This lesson is still being designed and assembled (Pre-Alpha version)

Introduction to R and RStudio

Overview

Teaching: 20 min
Exercises: 5 min
Questions
  • How to setup and organise an analysis project?

  • How to interact with R and RStudio?

  • How to install packages?

Objectives
  • Navigate the RStudio GUI.

  • Create a new R project.

  • Write your first script run some basic commands.

  • Install additional packages.

What is R? What is RStudio?

The term “R” is used to refer to both the programming language and the software that interprets the scripts written using it.

RStudio is an additional software that makes it easier to interact with R by providing tools that make programming easier. To function correctly, RStudio needs R and therefore both need to be installed on your computer.

Some advantages of using R for your data analysis include:

The RStudio Interface

RStudio is divided into four “panes”, illustrated below. The default layout is:

RStudio_startup

Getting set up

It is good practice to keep a set of related data, analyses, and text self-contained in a single folder called the working directory (usually a folder on your computer where you have all the files relating to a project you’re working on). The working directory is an important concept to understand. It is the place where R will look for and save files.

All of the scripts within this folder can then use relative paths to files.

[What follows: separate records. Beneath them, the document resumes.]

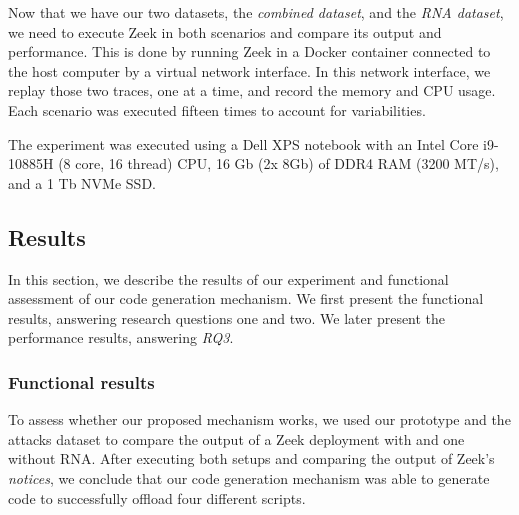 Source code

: Now that we have our two datasets, the \textit{combined dataset}, and the \textit{RNA dataset}, we need to execute Zeek in both scenarios and compare its output and performance. This is done by running Zeek in a Docker container connected to the host computer by a virtual network interface. In this network interface, we replay those two traces, one at a time, and record the memory and CPU usage. Each scenario was executed fifteen times to account for variabilities.

The experiment was executed using a Dell XPS notebook with an Intel Core i9-10885H (8 core, 16 thread) CPU, 16 Gb (2x 8Gb) of DDR4 RAM (3200 MT/s), and a 1 Tb NVMe SSD.





\subsection{Results}

In this section, we describe the results of our experiment and functional assessment of our code generation mechanism. We first present the functional results, answering research questions one and two. We later present the performance results, answering \textit{RQ3}.

\subsubsection*{Functional results}

To assess whether our proposed mechanism works, we used our prototype and the attacks dataset to compare the output of a Zeek deployment with and one without RNA. After executing both setups and comparing the output of Zeek's \textit{notices}, we conclude that our code generation mechanism was able to generate code to successfully offload four different scripts.

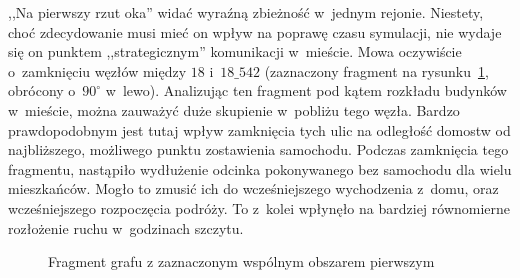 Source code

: \documentclass[twoside,12pt]{report}
\begin{document}
,,Na pierwszy rzut oka'' widać wyraźną zbieżność w~jednym rejonie. Niestety, choć zdecydowanie musi mieć on wpływ na poprawę czasu symulacji, nie wydaje się on punktem ,,strategicznym'' komunikacji w~mieście. Mowa oczywiście o~zamknięciu węzłów między $18$ i~$18\_542$ (zaznaczony fragment na rysunku~\ref{fig:frag_1}, obrócony o~$90^{\circ}$ w~lewo). Analizując ten fragment pod kątem rozkładu budynków w~mieście, można zauważyć duże skupienie w~pobliżu tego węzła. Bardzo prawdopodobnym jest tutaj wpływ zamknięcia tych ulic na odległość domostw od najbliższego, możliwego punktu zostawienia samochodu. Podczas zamknięcia tego fragmentu, nastąpiło wydłużenie odcinka pokonywanego bez samochodu dla wielu mieszkańców. Mogło to zmusić ich do wcześniejszego wychodzenia z~domu, oraz wcześniejszego rozpoczęcia podróży. To z~kolei wpłynęło na bardziej równomierne rozłożenie ruchu w~godzinach szczytu.

\begin{figure}[htbp]
\centering
{}
\caption{Fragment grafu z zaznaczonym wspólnym obszarem pierwszym}
\label{fig:frag_1}
\end{figure}
\end{document}
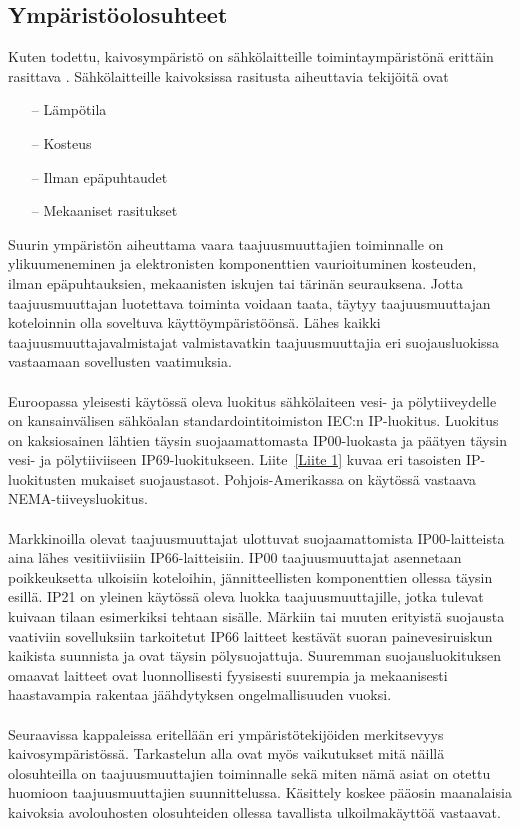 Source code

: \documentclass[finnish,12pt,a4paper,pdftex,elec,utf8]{aaltothesis}
\begin{document}
\subsection{Ympäristöolosuhteet}
Kuten todettu, kaivosympäristö on sähkölaitteille toimintaympäristönä erittäin rasittava \cite[s. 251]{Hakapää}. %
Sähkölaitteille kaivoksissa rasitusta aiheuttavia tekijöitä ovat
\begin{itemize}
	\item[--] Lämpötila
	\item[--] Kosteus
	\item[--] Ilman epäpuhtaudet
	\item[--] Mekaaniset rasitukset
\end{itemize}
Suurin ympäristön aiheuttama vaara taajuusmuuttajien toiminnalle on ylikuumeneminen ja elektronisten komponenttien vaurioituminen kosteuden, ilman  epäpuhtauksien, mekaanisten iskujen tai tärinän seurauksena. Jotta taajuusmuuttajan luotettava toiminta voidaan taata, täytyy taajuusmuuttajan koteloinnin olla soveltuva käyttöympäristöönsä. Lähes kaikki taajuusmuuttajavalmistajat valmistavatkin taajuusmuuttajia eri suojausluokissa vastaamaan sovellusten vaatimuksia.
\\\\
Euroopassa yleisesti käytössä oleva luokitus sähkölaiteen vesi- ja pölytiiveydelle on kansainvälisen sähköalan standardointitoimiston IEC:n IP-luokitus. Luokitus on kaksiosainen lähtien täysin suojaamattomasta IP00-luokasta ja päätyen täysin vesi- ja pölytiiviiseen IP69-luokitukseen. Liite~\ref{Liite 1} kuvaa eri tasoisten IP-luokitusten mukaiset suojaustasot. Pohjois-Amerikassa on käytössä vastaava NEMA-tiiveysluokitus.
\\\\
Markkinoilla olevat taajuusmuuttajat ulottuvat suojaamattomista IP00-laitteista aina lähes vesitiiviisiin IP66-laitteisiin. IP00 taajuusmuuttajat asennetaan poikkeuksetta ulkoisiin koteloihin, jännitteellisten komponenttien ollessa täysin esillä. IP21 on yleinen käytössä oleva luokka taajuusmuuttajille, jotka tulevat kuivaan tilaan esimerkiksi tehtaan sisälle. Märkiin tai muuten erityistä suojausta vaativiin sovelluksiin tarkoitetut IP66 laitteet kestävät suoran painevesiruiskun kaikista suunnista ja ovat täysin pölysuojattuja. Suuremman suojausluokituksen omaavat laitteet ovat luonnollisesti fyysisesti suurempia ja mekaanisesti haastavampia rakentaa jäähdytyksen ongelmallisuuden vuoksi.
\\\\
Seuraavissa kappaleissa eritellään eri ympäristötekijöiden merkitsevyys kaivosympäristössä. Tarkastelun alla ovat myös vaikutukset mitä näillä olosuhteilla on taajuusmuuttajien toiminnalle sekä miten nämä asiat on otettu huomioon taajuusmuuttajien suunnittelussa. Käsittely koskee pääosin maanalaisia kaivoksia avolouhosten olosuhteiden ollessa tavallista ulkoilmakäyttöä vastaavat. %
\end{document}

Relative paths indicate where inside the project a file is located (as opposed to absolute paths, which point to where a file is on a specific computer). Working this way makes it a lot easier to move your project around on your computer and share it with others without having to directly modify file paths in the individual scripts.

RStudio provides a helpful set of tools to do this through its Projects interface, which not only creates a working directory for you but also remembers its location (allowing you to quickly navigate to it). The interface also preserves custom settings and open files to make it easier to resume work after a break.

Creating a new project

Usually, you will already have a folder on your computer for your project, for example with some data you collected or downloaded from the web.

In the setup page, we gave instructions to download the data we’ll be working with to a directory called r-workshop. At the moment, your directory should schematically look like:

r-workshop/
└── data
    └── raw
        ├── gapminder1960to2010_socioeconomic.csv
        └── gapminder2010_socioeconomic.csv

To create an R Project within the r-workshop directory:

From now on, whenever you want to work on this project, open the the Rproj file that was created in your r-workshop folder, it should look similar to this:

This will ensure your working directory is automatically set correctly. This also means that you can move the project folder to a different location or even different computer. As long as you open the Rproj file, your working directory will be set correctly.

If you need to check your working directory, you can run getwd() on the console. If for some reason your working directory is not what it should be, you can change it in the RStudio interface by navigating in the file browser (bottom-right panel) to where your working directory should be, clicking on the blue gear icon More > Set As Working Directory. Alternatively, you can run setwd("/path/to/working/directory") on the console to reset your working directory. However, your scripts should not include this line, because it will fail on someone else’s computer.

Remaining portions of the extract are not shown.